Phil, Thank you for your suggestions - I am hunting in the dark here...
for( int itask=0; itask<nTasks; ++itask ){ boost::thread_group threads; for( int i=0; i<nThreads; ++i ){ threads.create_thread( MyStruct(itask++ + 100) ); } threads.join_all(); }
Did you really want the ++itask in the first for() ? Isn't it being incremented enough in the create_thread line?
This was intentional. This highly contrived example creates a fixed amount of work (nTasks) and divides them up among nThreads threads. As a thread takes a task, I increment itask. Strange, I know...

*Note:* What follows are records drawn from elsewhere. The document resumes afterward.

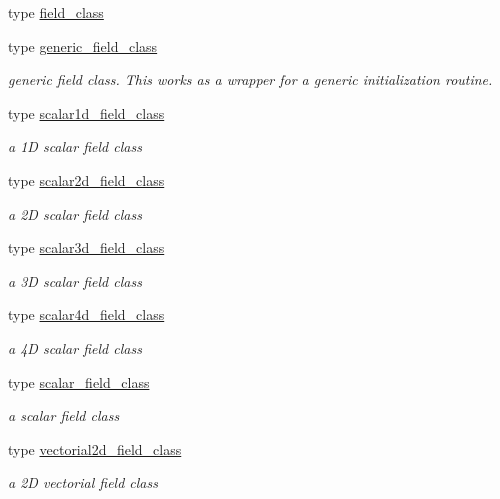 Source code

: \begin{DoxyCompactItemize}
\item 
type \mbox{\hyperlink{structfield__types__mod_1_1field__class}{field\+\_\+class}}
\item 
type \mbox{\hyperlink{structfield__types__mod_1_1generic__field__class}{generic\+\_\+field\+\_\+class}}
\begin{DoxyCompactList}\small\item\em generic field class. This works as a wrapper for a generic initialization routine. \end{DoxyCompactList}\item 
type \mbox{\hyperlink{structfield__types__mod_1_1scalar1d__field__class}{scalar1d\+\_\+field\+\_\+class}}
\begin{DoxyCompactList}\small\item\em a 1D scalar field class \end{DoxyCompactList}\item 
type \mbox{\hyperlink{structfield__types__mod_1_1scalar2d__field__class}{scalar2d\+\_\+field\+\_\+class}}
\begin{DoxyCompactList}\small\item\em a 2D scalar field class \end{DoxyCompactList}\item 
type \mbox{\hyperlink{structfield__types__mod_1_1scalar3d__field__class}{scalar3d\+\_\+field\+\_\+class}}
\begin{DoxyCompactList}\small\item\em a 3D scalar field class \end{DoxyCompactList}\item 
type \mbox{\hyperlink{structfield__types__mod_1_1scalar4d__field__class}{scalar4d\+\_\+field\+\_\+class}}
\begin{DoxyCompactList}\small\item\em a 4D scalar field class \end{DoxyCompactList}\item 
type \mbox{\hyperlink{structfield__types__mod_1_1scalar__field__class}{scalar\+\_\+field\+\_\+class}}
\begin{DoxyCompactList}\small\item\em a scalar field class \end{DoxyCompactList}\item 
type \mbox{\hyperlink{structfield__types__mod_1_1vectorial2d__field__class}{vectorial2d\+\_\+field\+\_\+class}}
\begin{DoxyCompactList}\small\item\em a 2D vectorial field class \end{DoxyCompactList}\item 

\end{DoxyCompactItemize}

struct MyStruct { explicit MyStruct(const int i) : tag(i) {} void operator()() const { const int n = 100; std::vector<int> nums(n,0); for( int j=0; j<1000000; ++j ) for( int i=0; i<n; ++i ) nums[i] = i+tag; } private: int tag; };
So sizeof(MyStruct)==sizeof(int) [for the tag]. Now, if you were creating the MyStruct objects like this:
MyStruct my_structs[n];
then I would say that they are all sharing a cache line, and that cache line is being fought over by the different processors when they read tag, and that you should add some padding. But you're not; you're passing a temporary MyStruct to create_thread which presumably stores a copy of it. How does boost::thread_group store the functors that are passed to it? If it is storing them in some sort of array or vector then that could still be the problem - and it could be fixed by adding padding inside boost.thread, or by copying the functor onto the new thread's stack.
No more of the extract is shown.